Double Triggers Vs Single Trigger

Dear Technoid,

What is your opinion about single trigger vs double trigger on SXS shotguns? Pros, Cons, resale value, tradition, etc.

Thank You


Dear Lou,

This is a tough one and very much a personal choice. In theory, I prefer the double trigger on any field gun, SxS or O/U. In practice, I’m not so sure.

The theory in favor of the double trigger is the obvious instant selection of choke. Well and good in theory. It’s for sure that I’ve never been able to quickly take the safety off and select a barrel with any Browning, Ruger or Beretta style safety/selector. Remington had an interesting safety/selector on the 3200 that had possibilities, but the gun weighed a ton and no one in their right mind would willingly tote one around at port arms. When I hunt with a single trigger gun and want to quickly get to the tighter choke, I simply fire the first barrel. It’s amazing how often that first barrel with the “wrong” choke downs the bird. Of course, this system isn’t perfect and it is actually slower than the DT because one has to deal with the recoil and barrel flip of the first barrel before you can shoot the second.

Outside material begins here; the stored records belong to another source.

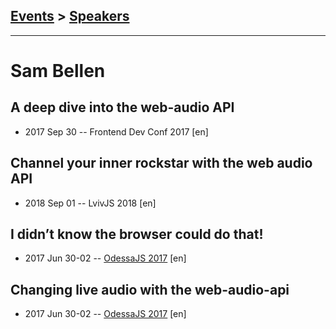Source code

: ## [Events](../README.md) > [Speakers](../speakers.md)
---

# Sam Bellen

## A deep dive into the web-audio API
- 2017 Sep 30 -- Frontend Dev Conf 2017 [en]   
## Channel your inner rockstar with the web audio API
- 2018 Sep 01 -- LvivJS 2018 [en]   
## I didn’t know the browser could do that!
- 2017 Jun 30-02 -- [OdessaJS 2017](https://www.youtube.com/watch?v=MT9exHjFBV0) [en]   
## Changing live audio with the web-audio-api
- 2017 Jun 30-02 -- [OdessaJS 2017](https://www.youtube.com/watch?v=7SPDzoOC8yo) [en]   
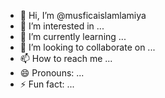 - 👋 Hi, I’m @musficaislamlamiya
- 👀 I’m interested in ...
- 🌱 I’m currently learning ...
- 💞️ I’m looking to collaborate on ...
- 📫 How to reach me ...
- 😄 Pronouns: ...
- ⚡ Fun fact: ...

<!---
musficaislamlamiya/musficaislamlamiya is a ✨ special ✨ repository because its `README.md` (this file) appears on your GitHub profile.
You can click the Preview link to take a look at your changes.
--->
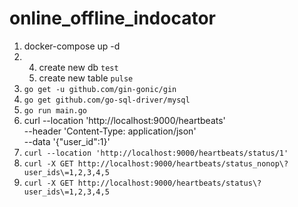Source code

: # online_offline_indocator
1. docker-compose up -d
2. 4. create new db `test`
    1. create new table `pulse`
2. `go get -u github.com/gin-gonic/gin`
5. `go get github.com/go-sql-driver/mysql`
6. `go run main.go`
7. curl --location 'http://localhost:9000/heartbeats' \
--header 'Content-Type: application/json' \
--data '{"user_id":1}'
8. `curl --location 'http://localhost:9000/heartbeats/status/1'`
4. `curl -X GET http://localhost:9000/heartbeats/status_nonop\?user_ids\=1,2,3,4,5`
5. `curl -X GET http://localhost:9000/heartbeats/status\?user_ids\=1,2,3,4,5`
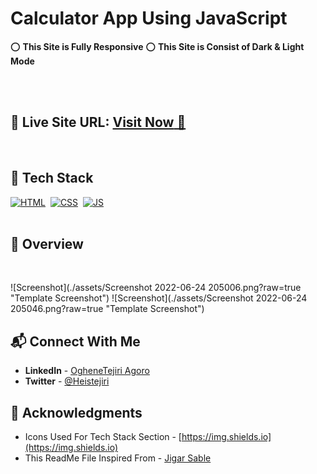 # Calculator App Using JavaScript

⭕ **This Site is Fully Responsive**
⭕ **This Site is Consist of Dark & Light Mode**

<br>
<br>

## 📌 **Live Site URL:** <a href="https://heistejiri.github.io/Calculator-App-Using-JavaScript/">**Visit Now** 🚀</a>

<br>

## 📌 Tech Stack

[![HTML](https://img.shields.io/badge/html5%20-%23E34F26.svg?&style=for-the-badge&logo=html5&logoColor=white)](https://github.com/heistejiri)&nbsp;
[![CSS](https://img.shields.io/badge/css3%20-%231572B6.svg?&style=for-the-badge&logo=css3&logoColor=white)](https://github.com/heistejiri)&nbsp;
[![JS](https://img.shields.io/badge/javascript%20-%23323330.svg?&style=for-the-badge&logo=javascript&logoColor=%23F7DF1E)](https://github.com/heistejiri)
<br>
<br>

## 📌 Overview

<br>

![Screenshot](./assets/Screenshot 2022-06-24 205006.png?raw=true "Template Screenshot")
![Screenshot](./assets/Screenshot 2022-06-24 205046.png?raw=true "Template Screenshot")

## 📬 Connect With Me

- **LinkedIn** - [OgheneTejiri Agoro](https://www.linkedin.com/in/heistejiri/)
- **Twitter** - [@Heistejiri](https://www.twitter.com/heistejiri)

## 📌 Acknowledgments

- Icons Used For Tech Stack Section - [https://img.shields.io](https://img.shields.io)
- This ReadMe File Inspired From - [Jigar Sable](https://github.com/jigar-sable)

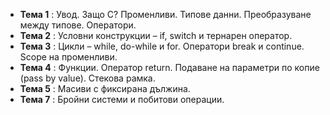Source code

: - **Тема 1** : Увод. Защо C? Променливи. Типове данни. Преобразуване между типове. Оператори.  
- **Тема 2** : Условни конструкции – if, switch и тернарен оператор.  
- **Тема 3** : Цикли – while, do-while и for. Оператори break и continue. Scope на променливи.  
- **Тема 4** : Функции. Оператор return. Подаване на параметри по копие (pass by value). Стекова рамка.  
- **Тема 5** : Масиви с фиксирана дължина.  
- **Тема 7** : Бройни системи и побитови операции.  
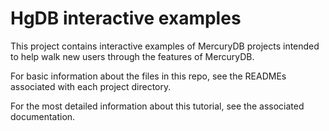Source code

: # HgDB interactive examples

This project contains interactive examples of MercuryDB projects intended to
help walk new users through the features of MercuryDB.

For basic information about the files in this repo, see the READMEs associated
with each project directory.

For the most detailed information about this tutorial, see the associated
documentation.
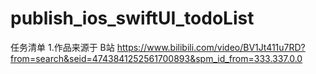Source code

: # publish_ios_swiftUI_todoList
任务清单
1.作品来源于 B站
https://www.bilibili.com/video/BV1Jt411u7RD?from=search&seid=4743841252561700893&spm_id_from=333.337.0.0
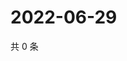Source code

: # 2022-06-29

共 0 条

<!-- BEGIN WEIBO -->
<!-- 最后更新时间 Wed Jun 29 2022 20:33:00 GMT+0800 (China Standard Time) -->

<!-- END WEIBO -->
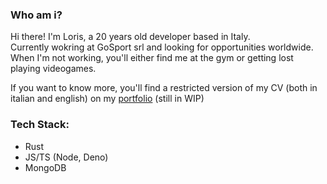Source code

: ### Who am i?
Hi there! I'm Loris, a 20 years old developer based in Italy.  
Currently wokring at GoSport srl and looking for opportunities worldwide.  
When I'm not working, you'll either find me at the gym or getting lost playing videogames.

If you want to know more, you'll find a restricted version of my CV (both in italian and english) on my [portfolio](www.loriscuntreri.com) (still in WIP)


### **Tech Stack:**
 - Rust
 - JS/TS (Node, Deno)
 - MongoDB
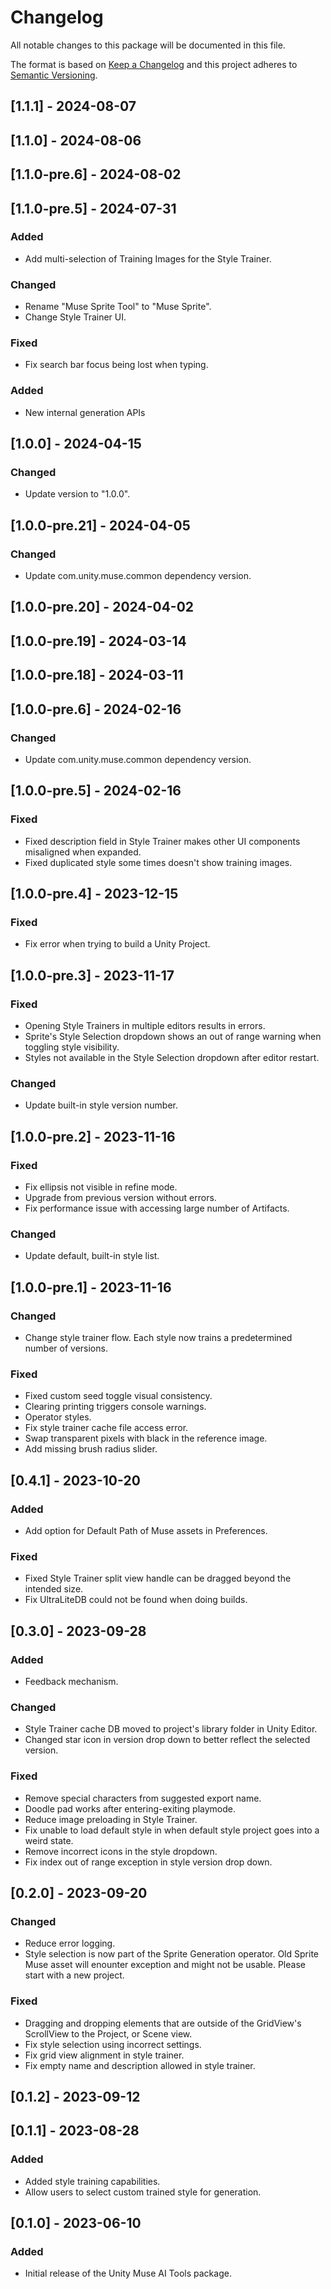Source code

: # Changelog
All notable changes to this package will be documented in this file.

The format is based on [Keep a Changelog](http://keepachangelog.com/en/1.0.0/)
and this project adheres to [Semantic Versioning](http://semver.org/spec/v2.0.0.html).

## [1.1.1] - 2024-08-07

## [1.1.0] - 2024-08-06

## [1.1.0-pre.6] - 2024-08-02

## [1.1.0-pre.5] - 2024-07-31

### Added

- Add multi-selection of Training Images for the Style Trainer.

### Changed

- Rename "Muse Sprite Tool" to "Muse Sprite".
- Change Style Trainer UI.

### Fixed

- Fix search bar focus being lost when typing.

### Added
- New internal generation APIs
 
## [1.0.0] - 2024-04-15

### Changed

- Update version to "1.0.0".

## [1.0.0-pre.21] - 2024-04-05

### Changed

- Update com.unity.muse.common dependency version.

## [1.0.0-pre.20] - 2024-04-02

## [1.0.0-pre.19] - 2024-03-14

## [1.0.0-pre.18] - 2024-03-11

## [1.0.0-pre.6] - 2024-02-16

### Changed

- Update com.unity.muse.common dependency version.

## [1.0.0-pre.5] - 2024-02-16

### Fixed
- Fixed description field in Style Trainer makes other UI components misaligned when expanded.
- Fixed duplicated style some times doesn't show training images.

## [1.0.0-pre.4] - 2023-12-15

### Fixed

- Fix error when trying to build a Unity Project.

## [1.0.0-pre.3] - 2023-11-17

### Fixed

- Opening Style Trainers in multiple editors results in errors.
- Sprite's Style Selection dropdown shows an out of range warning when toggling style visibility.
- Styles not available in the Style Selection dropdown after editor restart.

### Changed

- Update built-in style version number.

## [1.0.0-pre.2] - 2023-11-16

### Fixed

- Fix ellipsis not visible in refine mode.
- Upgrade from previous version without errors.
- Fix performance issue with accessing large number of Artifacts.

### Changed

- Update default, built-in style list.

## [1.0.0-pre.1] - 2023-11-16

### Changed
- Change style trainer flow. Each style now trains a predetermined number of versions.

### Fixed

- Fixed custom seed toggle visual consistency.
- Clearing printing triggers console warnings.
- Operator styles.
- Fix style trainer cache file access error.
- Swap transparent pixels with black in the reference image.
- Add missing brush radius slider.

## [0.4.1] - 2023-10-20

### Added

- Add option for Default Path of Muse assets in Preferences.

### Fixed

- Fixed Style Trainer split view handle can be dragged beyond the intended size.
- Fix UltraLiteDB could not be found when doing builds.

## [0.3.0] - 2023-09-28

### Added

- Feedback mechanism.

### Changed

- Style Trainer cache DB moved to project's library folder in Unity Editor.
- Changed star icon in version drop down to better reflect the selected version.

### Fixed

- Remove special characters from suggested export name.
- Doodle pad works after entering-exiting playmode.
- Reduce image preloading in Style Trainer.
- Fix unable to load default style in when default style project goes into a weird state.
- Remove incorrect icons in the style dropdown.
- Fix index out of range exception in style version drop down.

## [0.2.0] - 2023-09-20

### Changed

- Reduce error logging.
- Style selection is now part of the Sprite Generation operator. Old Sprite Muse asset will enounter exception and might not be usable. Please start with a new project.

### Fixed

- Dragging and dropping elements that are outside of the GridView's ScrollView to the Project, or Scene view.
- Fix style selection using incorrect settings.
- Fix grid view alignment in style trainer.
- Fix empty name and description allowed in style trainer.


## [0.1.2] - 2023-09-12

## [0.1.1] - 2023-08-28

### Added

- Added style training capabilities.
- Allow users to select custom trained style for generation.

## [0.1.0] - 2023-06-10

### Added

- Initial release of the Unity Muse AI Tools package.
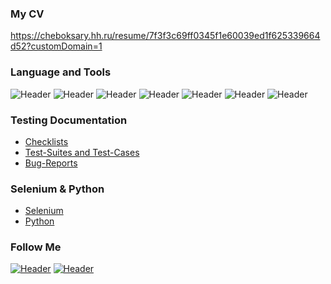 ### My CV
<https://cheboksary.hh.ru/resume/7f3f3c69ff0345f1e60039ed1f625339664d52?customDomain=1>

### Language and Tools
![Header](https://img.shields.io/badge/Jira-090909?style=for-the-badge&logo=jira&logoColor=136be1)
![Header](https://img.shields.io/badge/Postman-090909?style=for-the-badge&logo=postman&logoColor=f76935)
![Header](https://img.shields.io/badge/Github-090909?style=for-the-badge&logo=github&logoColor=8cc4d7)
![Header](https://img.shields.io/badge/DevTools-090909?style=for-the-badge&logo=googlechrome&logoColor=2674f2)
![Header](https://img.shields.io/badge/-Python-black?logo=Python&style=social)
![Header](https://img.shields.io/badge/selenium-43B02A.svg?&style=for-the-badge&logo=selenium&logoColor=white)
![Header](https://img.shields.io/badge/MySQL-090909?style=for-the-badge&logo=mysql&logoColor=00618a)

### Testing Documentation
- [Checklists](https://github.com/Echelon1207/checklist.git)
- [Test-Suites and Test-Cases](https://github.com/Echelon1207/test-cases.git)
- [Bug-Reports](https://github.com/Echelon1207/bug-reports.git)

### Selenium & Python
- [Selenium](https://github.com/Echelon1207/Selenium.git)
- [Python](https://github.com/Echelon1207/Python_course_skillbox.git)

### Follow Me
[![Header](https://img.shields.io/badge/Instagram-090909?style=for-the-badge&logo=instagram&logoColor=9939a3)](https://www.instagram.com/anastasiya_niko_/)
[![Header](https://img.shields.io/badge/Telegram-090909?style=for-the-badge&logo=telegram&logoColor=31a5db)](https://t.me/anastasiya_nikoo)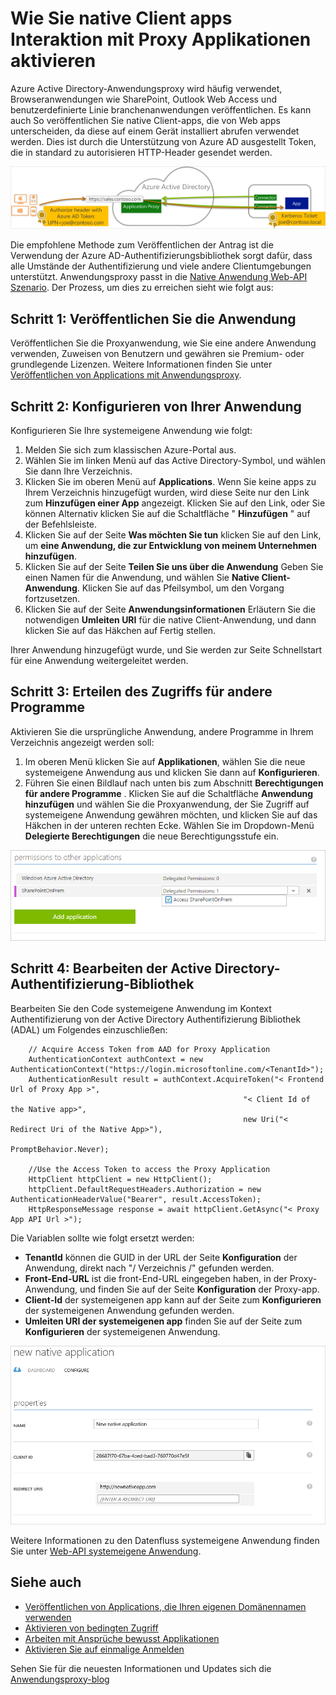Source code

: <properties
    pageTitle="Aktivieren der Veröffentlichung von native Client-apps mit Proxyanwendungen | Microsoft Azure"
    description="Erläutert, wie native Client apps zur Kommunikation mit Azure AD-Anwendung Proxy Verbinder sicheren Remotezugriff auf Ihrem lokalen apps bereitstellen zu aktivieren."
    services="active-directory"
    documentationCenter=""
    authors="kgremban"
    manager="femila"
    editor=""/>

<tags
    ms.service="active-directory"
    ms.workload="identity"
    ms.tgt_pltfrm="na"
    ms.devlang="na"
    ms.topic="article"
    ms.date="06/22/2016"
    ms.author="kgremban"/>

# <a name="how-to-enable-native-client-apps-to-interact-with-proxy-applications"></a>Wie Sie native Client apps Interaktion mit Proxy Applikationen aktivieren

Azure Active Directory-Anwendungsproxy wird häufig verwendet, Browseranwendungen wie SharePoint, Outlook Web Access und benutzerdefinierte Linie branchenanwendungen veröffentlichen. Es kann auch So veröffentlichen Sie native Client-apps, die von Web apps unterscheiden, da diese auf einem Gerät installiert abrufen verwendet werden. Dies ist durch die Unterstützung von Azure AD ausgestellt Token, die in standard zu autorisieren HTTP-Header gesendet werden.

![Beziehung zwischen Endbenutzern, Azure Active Directory und veröffentlichten Applikationen](./media/active-directory-application-proxy-native-client/richclientflow.png)

Die empfohlene Methode zum Veröffentlichen der Antrag ist die Verwendung der Azure AD-Authentifizierungsbibliothek sorgt dafür, dass alle Umstände der Authentifizierung und viele andere Clientumgebungen unterstützt. Anwendungsproxy passt in die [Native Anwendung Web-API Szenario](active-directory-authentication-scenarios.md#native-application-to-web-api). Der Prozess, um dies zu erreichen sieht wie folgt aus:

## <a name="step-1-publish-your-application"></a>Schritt 1: Veröffentlichen Sie die Anwendung

Veröffentlichen Sie die Proxyanwendung, wie Sie eine andere Anwendung verwenden, Zuweisen von Benutzern und gewähren sie Premium- oder grundlegende Lizenzen. Weitere Informationen finden Sie unter [Veröffentlichen von Applications mit Anwendungsproxy](active-directory-application-proxy-publish.md).

## <a name="step-2-configure-your-application"></a>Schritt 2: Konfigurieren von Ihrer Anwendung

Konfigurieren Sie Ihre systemeigene Anwendung wie folgt:

1. Melden Sie sich zum klassischen Azure-Portal aus.
2. Wählen Sie im linken Menü auf das Active Directory-Symbol, und wählen Sie dann Ihre Verzeichnis.
3. Klicken Sie im oberen Menü auf **Applications**. Wenn Sie keine apps zu Ihrem Verzeichnis hinzugefügt wurden, wird diese Seite nur den Link zum **Hinzufügen einer App** angezeigt. Klicken Sie auf den Link, oder Sie können Alternativ klicken Sie auf die Schaltfläche " **Hinzufügen** " auf der Befehlsleiste.
4. Klicken Sie auf der Seite **Was möchten Sie tun** klicken Sie auf den Link, um **eine Anwendung, die zur Entwicklung von meinem Unternehmen hinzufügen**.
5. Klicken Sie auf der Seite **Teilen Sie uns über die Anwendung** Geben Sie einen Namen für die Anwendung, und wählen Sie **Native Client-Anwendung**. Klicken Sie auf das Pfeilsymbol, um den Vorgang fortzusetzen.
6. Klicken Sie auf der Seite **Anwendungsinformationen** Erläutern Sie die notwendigen **Umleiten URI** für die native Client-Anwendung, und dann klicken Sie auf das Häkchen auf Fertig stellen.

Ihrer Anwendung hinzugefügt wurde, und Sie werden zur Seite Schnellstart für eine Anwendung weitergeleitet werden.

## <a name="step-3-grant-access-to-other-applications"></a>Schritt 3: Erteilen des Zugriffs für andere Programme

Aktivieren Sie die ursprüngliche Anwendung, andere Programme in Ihrem Verzeichnis angezeigt werden soll:

1. Im oberen Menü klicken Sie auf **Applikationen**, wählen Sie die neue systemeigene Anwendung aus und klicken Sie dann auf **Konfigurieren**.
2. Führen Sie einen Bildlauf nach unten bis zum Abschnitt **Berechtigungen für andere Programme** . Klicken Sie auf die Schaltfläche **Anwendung hinzufügen** und wählen Sie die Proxyanwendung, der Sie Zugriff auf systemeigene Anwendung gewähren möchten, und klicken Sie auf das Häkchen in der unteren rechten Ecke. Wählen Sie im Dropdown-Menü **Delegierte Berechtigungen** die neue Berechtigungsstufe ein.

![Berechtigungen für andere Screenshot Applikationen - hinzufügen Anwendung](./media/active-directory-application-proxy-native-client/delegate_native_app.png)

## <a name="step-4-edit-the-active-directory-authentication-library"></a>Schritt 4: Bearbeiten der Active Directory-Authentifizierung-Bibliothek

Bearbeiten Sie den Code systemeigene Anwendung im Kontext Authentifizierung von der Active Directory Authentifizierung Bibliothek (ADAL) um Folgendes einzuschließen:

        // Acquire Access Token from AAD for Proxy Application
        AuthenticationContext authContext = new AuthenticationContext("https://login.microsoftonline.com/<TenantId>");
        AuthenticationResult result = authContext.AcquireToken("< Frontend Url of Proxy App >",
                                                        "< Client Id of the Native app>",
                                                        new Uri("< Redirect Uri of the Native App>"),
                                                        PromptBehavior.Never);

        //Use the Access Token to access the Proxy Application
        HttpClient httpClient = new HttpClient();
        httpClient.DefaultRequestHeaders.Authorization = new AuthenticationHeaderValue("Bearer", result.AccessToken);
        HttpResponseMessage response = await httpClient.GetAsync("< Proxy App API Url >");

Die Variablen sollte wie folgt ersetzt werden:

- **TenantId** können die GUID in der URL der Seite **Konfiguration** der Anwendung, direkt nach "/ Verzeichnis /" gefunden werden.
- **Front-End-URL** ist die front-End-URL eingegeben haben, in der Proxy-Anwendung, und finden Sie auf der Seite **Konfiguration** der Proxy-app.
- **Client-Id** der systemeigenen app kann auf der Seite zum **Konfigurieren** der systemeigenen Anwendung gefunden werden.
- **Umleiten URI der systemeigenen app** finden Sie auf der Seite zum **Konfigurieren** der systemeigenen Anwendung.

![Screenshot der Seite neue systemeigene Anwendung zu konfigurieren](./media/active-directory-application-proxy-native-client/new_native_app.png)

Weitere Informationen zu den Datenfluss systemeigene Anwendung finden Sie unter [Web-API systemeigene Anwendung](active-directory-authentication-scenarios.md#native-application-to-web-api).


## <a name="see-also"></a>Siehe auch

- [Veröffentlichen von Applications, die Ihren eigenen Domänennamen verwenden](active-directory-application-proxy-custom-domains.md)
- [Aktivieren von bedingten Zugriff](active-directory-application-proxy-conditional-access.md)
- [Arbeiten mit Ansprüche bewusst Applikationen](active-directory-application-proxy-claims-aware-apps.md)
- [Aktivieren Sie auf einmalige Anmelden](active-directory-application-proxy-sso-using-kcd.md)

Sehen Sie für die neuesten Informationen und Updates sich die [Anwendungsproxy-blog](http://blogs.technet.com/b/applicationproxyblog/)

If you look at clay target competition guns, you’ll almost never see double triggers. That maybe because competitions universally use a pistol grip to give additional gun control to the right hand. DTs are slightly less comfortable to use with a pistol grip. The more vertical the pistol grip, the less comfortable to use DTs. Very relaxed pistol grips, like the Prince of Wales or Browning Round Knob, work well with DTs.

I think that the main reason you don’t see DTs on competition guns is because there is no need for instant barrel selection. The targets aren’t a surprise. Unlike your typical grouse shot, you know what competition target is coming next, so you can prepare for it before the shot. Of course, the obvious fact that most competition guns are O/Us has something to do with it. The DT is not traditional on a modern O/U.

Even though your question was about DTs in SxS guns, discussion of the DT vs ST is just as appropriate in an O/U. I have a couple of Belgian Browning Superlights. One has an English stock and single trigger. The other is a European FN version and has a swan neck stock (sort of a curved English stock) and double triggers. They are close enough so it’s a pretty good comparison of DT vs ST on an O/U. The guns are used mostly for ruffed grouse, wild Montana pheasant and driven birds. To this day, I’m not sure which trigger setup I like better. Being 12 gauge guns, both have an oval shaped wrist that gives better purchase than a subgauge gun or one with a round wrist. I think that’s important to making the DTs work well because there is some slight hand movement when going to the rear trigger. I don’t mean that you actually move your hand rearward, but there is some slight loosening of the grip for me when I go to the rear DT. A fuller wrist helps compensate for that.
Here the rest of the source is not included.